THE Senate on Tuesday urged President Muhammadu Buhari to, “as soon as possible”, address the nation on issues of #EndSARS protests in the country.
The Upper Chamber also appealed to the movement and protesters to stop their actions and embrace genuine dialogue in order to give the government time and space to meet their demands.
Senate’s resolutions were sequel to a Point of Order on “Matter of Urgent Public Importance” brought by Sen. Biodun Olujimi (PDP-Ekiti) and co-sponsored by all other senators during plenary.
The motion was entitled “The #EndSARS and the Need for Comprehensive and Holistic Reform”.
The News Agency of Nigeria (NAN) reports that on Oct. 8, a wave of protests against the Special Anti-Robbery Squad (SARS) of the Nigeria Police Force erupted in many cities across the country.
The protests were triggered by a video trending online showing a young man allegedly shot by SARs operatives at Ughelli, Delta; an allegation the police denied.
The predominantly young demonstrators with the #EndSARS sought the dissolution of the unit and end to police brutality.
NAN also reports that the Senate also urged the Federal Government to faithfully and comprehensively implement all the five demands of the EndSARS movement and protesters with necessary timelines to rekindle confidence in government.
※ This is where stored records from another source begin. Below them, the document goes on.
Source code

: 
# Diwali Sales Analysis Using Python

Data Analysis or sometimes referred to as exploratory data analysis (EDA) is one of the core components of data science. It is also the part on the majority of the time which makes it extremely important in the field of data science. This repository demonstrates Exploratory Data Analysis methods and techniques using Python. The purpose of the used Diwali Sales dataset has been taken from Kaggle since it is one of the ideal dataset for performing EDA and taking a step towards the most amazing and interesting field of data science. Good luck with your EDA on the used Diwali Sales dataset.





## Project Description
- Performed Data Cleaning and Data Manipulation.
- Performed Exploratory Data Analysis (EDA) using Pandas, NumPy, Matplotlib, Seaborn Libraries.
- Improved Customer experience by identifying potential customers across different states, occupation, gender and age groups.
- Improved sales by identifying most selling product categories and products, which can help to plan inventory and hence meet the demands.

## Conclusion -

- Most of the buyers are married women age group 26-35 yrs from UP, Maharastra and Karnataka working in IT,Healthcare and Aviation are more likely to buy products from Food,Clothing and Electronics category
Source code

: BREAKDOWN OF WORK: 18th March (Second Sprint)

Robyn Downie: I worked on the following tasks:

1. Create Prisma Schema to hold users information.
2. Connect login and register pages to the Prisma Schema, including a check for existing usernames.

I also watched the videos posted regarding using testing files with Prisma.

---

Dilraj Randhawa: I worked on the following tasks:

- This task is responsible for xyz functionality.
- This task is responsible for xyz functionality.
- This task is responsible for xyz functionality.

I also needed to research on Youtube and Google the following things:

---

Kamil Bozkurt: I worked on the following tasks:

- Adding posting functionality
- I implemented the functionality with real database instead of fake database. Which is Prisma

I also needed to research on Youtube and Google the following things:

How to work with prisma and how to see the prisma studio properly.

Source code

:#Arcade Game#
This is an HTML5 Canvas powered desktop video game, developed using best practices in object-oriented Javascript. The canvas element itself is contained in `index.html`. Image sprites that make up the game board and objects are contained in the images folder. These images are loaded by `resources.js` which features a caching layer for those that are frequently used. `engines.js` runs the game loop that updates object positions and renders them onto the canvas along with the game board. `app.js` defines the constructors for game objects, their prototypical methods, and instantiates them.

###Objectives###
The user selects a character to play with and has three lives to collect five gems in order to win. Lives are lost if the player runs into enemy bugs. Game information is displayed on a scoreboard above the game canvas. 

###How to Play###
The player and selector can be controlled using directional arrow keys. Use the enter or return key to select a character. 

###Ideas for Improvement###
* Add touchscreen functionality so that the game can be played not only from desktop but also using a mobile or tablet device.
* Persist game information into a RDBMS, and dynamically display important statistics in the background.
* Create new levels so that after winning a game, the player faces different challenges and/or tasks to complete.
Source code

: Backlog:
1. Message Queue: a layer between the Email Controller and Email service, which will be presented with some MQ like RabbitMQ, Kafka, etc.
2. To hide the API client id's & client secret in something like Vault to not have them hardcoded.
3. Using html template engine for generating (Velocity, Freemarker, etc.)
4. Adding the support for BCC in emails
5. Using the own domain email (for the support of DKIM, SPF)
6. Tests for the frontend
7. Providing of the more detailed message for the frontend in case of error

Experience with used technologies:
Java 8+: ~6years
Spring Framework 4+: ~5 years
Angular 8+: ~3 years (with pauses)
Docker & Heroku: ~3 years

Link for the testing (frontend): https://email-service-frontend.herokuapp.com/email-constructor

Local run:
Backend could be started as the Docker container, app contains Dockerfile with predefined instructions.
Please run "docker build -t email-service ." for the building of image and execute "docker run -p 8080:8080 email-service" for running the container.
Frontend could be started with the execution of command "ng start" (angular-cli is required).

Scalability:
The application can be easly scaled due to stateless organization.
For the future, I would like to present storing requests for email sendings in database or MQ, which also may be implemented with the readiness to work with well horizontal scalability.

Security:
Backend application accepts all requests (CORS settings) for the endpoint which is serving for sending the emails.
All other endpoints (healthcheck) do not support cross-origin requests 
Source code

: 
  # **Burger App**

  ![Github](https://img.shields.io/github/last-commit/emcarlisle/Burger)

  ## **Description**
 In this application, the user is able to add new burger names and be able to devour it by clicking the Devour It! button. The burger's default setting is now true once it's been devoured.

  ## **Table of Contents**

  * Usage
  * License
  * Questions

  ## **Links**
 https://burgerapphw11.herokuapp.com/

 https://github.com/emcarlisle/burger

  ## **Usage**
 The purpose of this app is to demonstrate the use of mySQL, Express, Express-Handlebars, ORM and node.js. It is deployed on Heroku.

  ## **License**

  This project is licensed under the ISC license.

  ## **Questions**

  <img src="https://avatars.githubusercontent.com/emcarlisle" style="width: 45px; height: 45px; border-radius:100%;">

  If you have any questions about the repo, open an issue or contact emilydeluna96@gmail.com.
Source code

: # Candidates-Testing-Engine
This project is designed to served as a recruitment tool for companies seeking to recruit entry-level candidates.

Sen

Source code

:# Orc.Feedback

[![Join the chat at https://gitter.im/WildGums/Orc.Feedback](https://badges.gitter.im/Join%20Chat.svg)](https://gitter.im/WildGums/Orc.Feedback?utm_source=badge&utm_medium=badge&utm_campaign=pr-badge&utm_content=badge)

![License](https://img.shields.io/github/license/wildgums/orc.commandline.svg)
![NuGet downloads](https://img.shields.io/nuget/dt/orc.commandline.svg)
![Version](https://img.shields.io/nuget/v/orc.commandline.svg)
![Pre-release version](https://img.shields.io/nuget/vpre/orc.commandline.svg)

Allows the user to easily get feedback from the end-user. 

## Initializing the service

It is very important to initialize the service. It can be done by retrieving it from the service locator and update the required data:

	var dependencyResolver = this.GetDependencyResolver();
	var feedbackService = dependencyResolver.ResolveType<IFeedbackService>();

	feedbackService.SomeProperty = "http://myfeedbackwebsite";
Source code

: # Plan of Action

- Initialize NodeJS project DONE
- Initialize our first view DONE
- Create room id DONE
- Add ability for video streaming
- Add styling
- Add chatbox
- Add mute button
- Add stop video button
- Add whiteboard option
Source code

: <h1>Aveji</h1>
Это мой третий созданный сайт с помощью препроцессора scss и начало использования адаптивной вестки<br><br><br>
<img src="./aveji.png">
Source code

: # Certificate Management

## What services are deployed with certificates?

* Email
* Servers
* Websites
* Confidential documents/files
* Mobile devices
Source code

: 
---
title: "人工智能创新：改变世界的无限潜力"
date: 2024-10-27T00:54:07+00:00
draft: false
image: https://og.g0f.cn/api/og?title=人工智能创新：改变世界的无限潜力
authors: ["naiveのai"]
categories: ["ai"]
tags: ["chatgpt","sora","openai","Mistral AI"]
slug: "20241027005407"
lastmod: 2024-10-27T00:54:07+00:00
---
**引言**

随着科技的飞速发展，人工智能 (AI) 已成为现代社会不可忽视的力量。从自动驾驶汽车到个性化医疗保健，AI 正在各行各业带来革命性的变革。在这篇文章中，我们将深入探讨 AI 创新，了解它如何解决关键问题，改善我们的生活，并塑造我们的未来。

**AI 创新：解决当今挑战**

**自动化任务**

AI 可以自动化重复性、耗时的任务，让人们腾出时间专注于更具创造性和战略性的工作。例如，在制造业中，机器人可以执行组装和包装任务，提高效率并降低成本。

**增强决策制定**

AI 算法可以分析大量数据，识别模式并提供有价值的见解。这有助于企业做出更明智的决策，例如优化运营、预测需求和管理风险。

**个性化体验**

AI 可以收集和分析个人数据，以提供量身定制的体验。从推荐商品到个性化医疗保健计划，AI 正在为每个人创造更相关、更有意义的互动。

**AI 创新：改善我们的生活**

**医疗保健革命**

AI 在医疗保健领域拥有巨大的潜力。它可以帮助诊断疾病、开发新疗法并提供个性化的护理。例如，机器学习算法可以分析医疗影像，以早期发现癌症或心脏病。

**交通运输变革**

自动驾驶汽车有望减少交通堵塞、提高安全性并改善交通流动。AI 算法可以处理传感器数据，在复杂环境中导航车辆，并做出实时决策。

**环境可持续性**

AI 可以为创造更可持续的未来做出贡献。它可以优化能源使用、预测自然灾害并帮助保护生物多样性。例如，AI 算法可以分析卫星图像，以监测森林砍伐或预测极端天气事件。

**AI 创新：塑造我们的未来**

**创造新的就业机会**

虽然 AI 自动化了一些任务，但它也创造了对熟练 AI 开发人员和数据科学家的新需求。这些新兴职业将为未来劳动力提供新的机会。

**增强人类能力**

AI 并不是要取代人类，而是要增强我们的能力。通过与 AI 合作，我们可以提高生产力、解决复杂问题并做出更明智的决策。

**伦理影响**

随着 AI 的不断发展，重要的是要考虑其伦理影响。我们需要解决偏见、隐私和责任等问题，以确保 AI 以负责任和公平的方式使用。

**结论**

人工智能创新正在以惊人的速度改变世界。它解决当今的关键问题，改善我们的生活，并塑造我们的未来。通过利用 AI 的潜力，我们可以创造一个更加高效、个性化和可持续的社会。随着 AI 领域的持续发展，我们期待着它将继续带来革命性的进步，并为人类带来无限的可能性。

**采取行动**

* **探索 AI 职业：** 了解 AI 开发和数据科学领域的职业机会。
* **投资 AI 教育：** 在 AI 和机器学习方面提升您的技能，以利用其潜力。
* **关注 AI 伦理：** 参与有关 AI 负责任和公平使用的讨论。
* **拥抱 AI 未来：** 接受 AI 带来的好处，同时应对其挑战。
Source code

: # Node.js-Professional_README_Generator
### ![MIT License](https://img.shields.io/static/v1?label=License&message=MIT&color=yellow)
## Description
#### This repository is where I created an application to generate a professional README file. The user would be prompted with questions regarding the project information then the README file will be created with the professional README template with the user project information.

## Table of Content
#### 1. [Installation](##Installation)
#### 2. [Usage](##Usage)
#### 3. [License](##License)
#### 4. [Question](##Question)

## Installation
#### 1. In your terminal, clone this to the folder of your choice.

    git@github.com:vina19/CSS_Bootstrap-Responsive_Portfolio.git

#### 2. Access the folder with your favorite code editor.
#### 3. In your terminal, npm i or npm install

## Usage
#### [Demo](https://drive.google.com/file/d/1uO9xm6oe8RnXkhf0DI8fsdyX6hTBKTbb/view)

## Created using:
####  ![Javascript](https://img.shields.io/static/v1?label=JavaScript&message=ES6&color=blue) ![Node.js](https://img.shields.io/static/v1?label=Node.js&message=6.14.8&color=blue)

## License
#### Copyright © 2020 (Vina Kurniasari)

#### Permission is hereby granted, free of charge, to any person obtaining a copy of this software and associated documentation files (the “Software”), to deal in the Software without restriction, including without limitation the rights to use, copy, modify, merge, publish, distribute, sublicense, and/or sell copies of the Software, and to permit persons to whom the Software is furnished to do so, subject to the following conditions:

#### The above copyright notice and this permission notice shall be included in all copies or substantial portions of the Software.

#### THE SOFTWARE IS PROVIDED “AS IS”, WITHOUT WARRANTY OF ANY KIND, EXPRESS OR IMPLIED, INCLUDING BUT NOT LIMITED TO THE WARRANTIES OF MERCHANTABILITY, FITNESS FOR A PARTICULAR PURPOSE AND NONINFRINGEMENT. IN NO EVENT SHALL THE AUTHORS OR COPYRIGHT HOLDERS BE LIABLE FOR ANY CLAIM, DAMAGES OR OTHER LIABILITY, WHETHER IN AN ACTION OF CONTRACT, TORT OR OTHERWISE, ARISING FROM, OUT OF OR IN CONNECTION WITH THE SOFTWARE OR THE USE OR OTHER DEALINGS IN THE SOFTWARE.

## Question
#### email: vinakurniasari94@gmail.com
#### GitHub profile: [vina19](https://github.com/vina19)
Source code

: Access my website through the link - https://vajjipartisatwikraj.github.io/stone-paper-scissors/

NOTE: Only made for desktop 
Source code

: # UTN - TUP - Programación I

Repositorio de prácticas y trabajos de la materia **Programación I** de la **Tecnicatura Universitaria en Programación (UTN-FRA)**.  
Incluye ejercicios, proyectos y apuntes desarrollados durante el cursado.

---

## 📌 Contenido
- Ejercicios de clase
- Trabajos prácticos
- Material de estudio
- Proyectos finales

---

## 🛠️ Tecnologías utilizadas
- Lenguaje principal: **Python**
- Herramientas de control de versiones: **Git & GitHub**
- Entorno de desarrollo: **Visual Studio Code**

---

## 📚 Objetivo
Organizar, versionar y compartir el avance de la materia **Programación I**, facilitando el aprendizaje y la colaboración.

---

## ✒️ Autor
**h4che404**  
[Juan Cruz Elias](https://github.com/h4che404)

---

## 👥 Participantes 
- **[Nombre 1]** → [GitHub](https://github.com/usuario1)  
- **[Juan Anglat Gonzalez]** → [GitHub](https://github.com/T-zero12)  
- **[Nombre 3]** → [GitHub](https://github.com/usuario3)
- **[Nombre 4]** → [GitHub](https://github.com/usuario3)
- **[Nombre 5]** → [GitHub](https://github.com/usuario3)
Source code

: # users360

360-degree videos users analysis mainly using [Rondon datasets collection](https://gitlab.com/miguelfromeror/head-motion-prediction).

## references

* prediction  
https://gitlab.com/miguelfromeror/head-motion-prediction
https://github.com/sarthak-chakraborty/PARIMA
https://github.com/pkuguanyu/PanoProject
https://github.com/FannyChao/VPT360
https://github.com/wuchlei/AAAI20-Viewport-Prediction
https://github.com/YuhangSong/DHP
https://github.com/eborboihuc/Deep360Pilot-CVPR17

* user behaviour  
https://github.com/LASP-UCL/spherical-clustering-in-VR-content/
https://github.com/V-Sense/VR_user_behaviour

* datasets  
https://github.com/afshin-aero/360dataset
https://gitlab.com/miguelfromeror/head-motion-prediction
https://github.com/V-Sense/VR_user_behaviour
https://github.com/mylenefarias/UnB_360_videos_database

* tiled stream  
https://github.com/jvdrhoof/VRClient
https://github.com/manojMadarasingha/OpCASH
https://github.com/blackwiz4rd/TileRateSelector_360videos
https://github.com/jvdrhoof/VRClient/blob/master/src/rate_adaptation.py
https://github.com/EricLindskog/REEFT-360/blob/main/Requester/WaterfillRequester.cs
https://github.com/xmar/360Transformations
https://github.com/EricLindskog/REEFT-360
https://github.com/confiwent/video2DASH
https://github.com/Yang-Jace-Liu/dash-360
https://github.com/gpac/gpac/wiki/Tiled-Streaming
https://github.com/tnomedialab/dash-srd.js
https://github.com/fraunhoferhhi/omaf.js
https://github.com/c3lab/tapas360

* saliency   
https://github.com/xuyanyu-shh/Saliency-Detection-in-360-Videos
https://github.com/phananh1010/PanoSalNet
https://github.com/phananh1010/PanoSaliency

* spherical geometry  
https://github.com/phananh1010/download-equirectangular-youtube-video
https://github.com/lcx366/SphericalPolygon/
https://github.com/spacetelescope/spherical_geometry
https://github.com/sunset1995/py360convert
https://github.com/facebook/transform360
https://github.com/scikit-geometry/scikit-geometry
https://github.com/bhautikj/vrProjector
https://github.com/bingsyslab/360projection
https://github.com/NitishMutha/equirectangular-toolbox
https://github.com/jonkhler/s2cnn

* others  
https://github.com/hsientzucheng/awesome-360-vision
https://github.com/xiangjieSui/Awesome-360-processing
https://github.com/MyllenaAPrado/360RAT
While raising orders 42 and 52 of Senate Standing Rules, Olujimi said that some of the documented police brutality in the country during the colonial era was the killing of 21 miners and wounding of 51 workers during the Enugu Colliery strike of 1949.
” Suppression of the women’s riot of Dec. 1929 to Jan.1930 in the eastern part of the country which led to the death of 55 women and serious injury to more than 50 others.”
She cited the June 2020 report of Amnesty International titled “Time to end Impunity” which states:”Between Jan. 2017 and May 2020, there were 82 cases of torture, ill treatment and extra judicial killings of Nigerian citizens by the Special Anti Robbery Squad.”
Olujumi noted that in spite of disbandment of SARs unit by the Inspector-General of Police, Mohammed Adamu, and promise of implementing the demands toward reforming the police and ending brutality, the protests have increased intensity.
She said that as political leaders, “we must take responsibility of protecting, providing succour and guiding our youths”.
Contributing, Sen Adamu Aliero (APC-Kebbi) said that “While seconding, I want to also suggest very strongly that dialogue should be used to get the youths to suspend the
“Where dialogue fails then we should use whatever means possible, otherwise it will lead to anarchy.
“Already a number of people have been killed and no responsible government will allow lawlessness to take place while it is in power and for that reason government should use whatever means possible to ensure that it bans the #EndSARS movement.
“Of course in liberal democracies like ours, protests take place but where it is being hijacked by hoodlums and unleashing violence on innocent citizens, government should use its constitutional powers by ensuring that law and order is being maintained.”
Also, Deputy Senate President, Sen. Ovie Omo-Agege, said that “we need to be made co-sponsors because these children out there on the streets, are our children.
” Nobody is a friend of the illegal or will condone the illegal activities of SARS.
“When our children went to the street demanding for an end to SARS, I think it was a call that everyone in this country, a cry that they could all identify with.”
Senate Minority Leader, Sen. Eyinnaya Abaribe said that part of what was going to address the issue with immediacy was for the President to look at the issues and address the the nation on them.
“The President must try a way of setting up a judicial panel that will have people that are well respected by the same youths so that they can address a certain issue.
“That issue is that those notorious SARS officers that have been identified should face the panel then the people will see us directly confronting what they are worried about,” Abaribe said.
In his remarks, President of the Senate, Ahmad Lawan, urged government to implement the demands of the protesters.
“Protesters, you have made your point, you have made your case, your protests have yielded the desired results. It is time to allow the government to implement those issues that government has accepted from you.”
He urged Nigerians to go on with their lawful businesses without hindrances.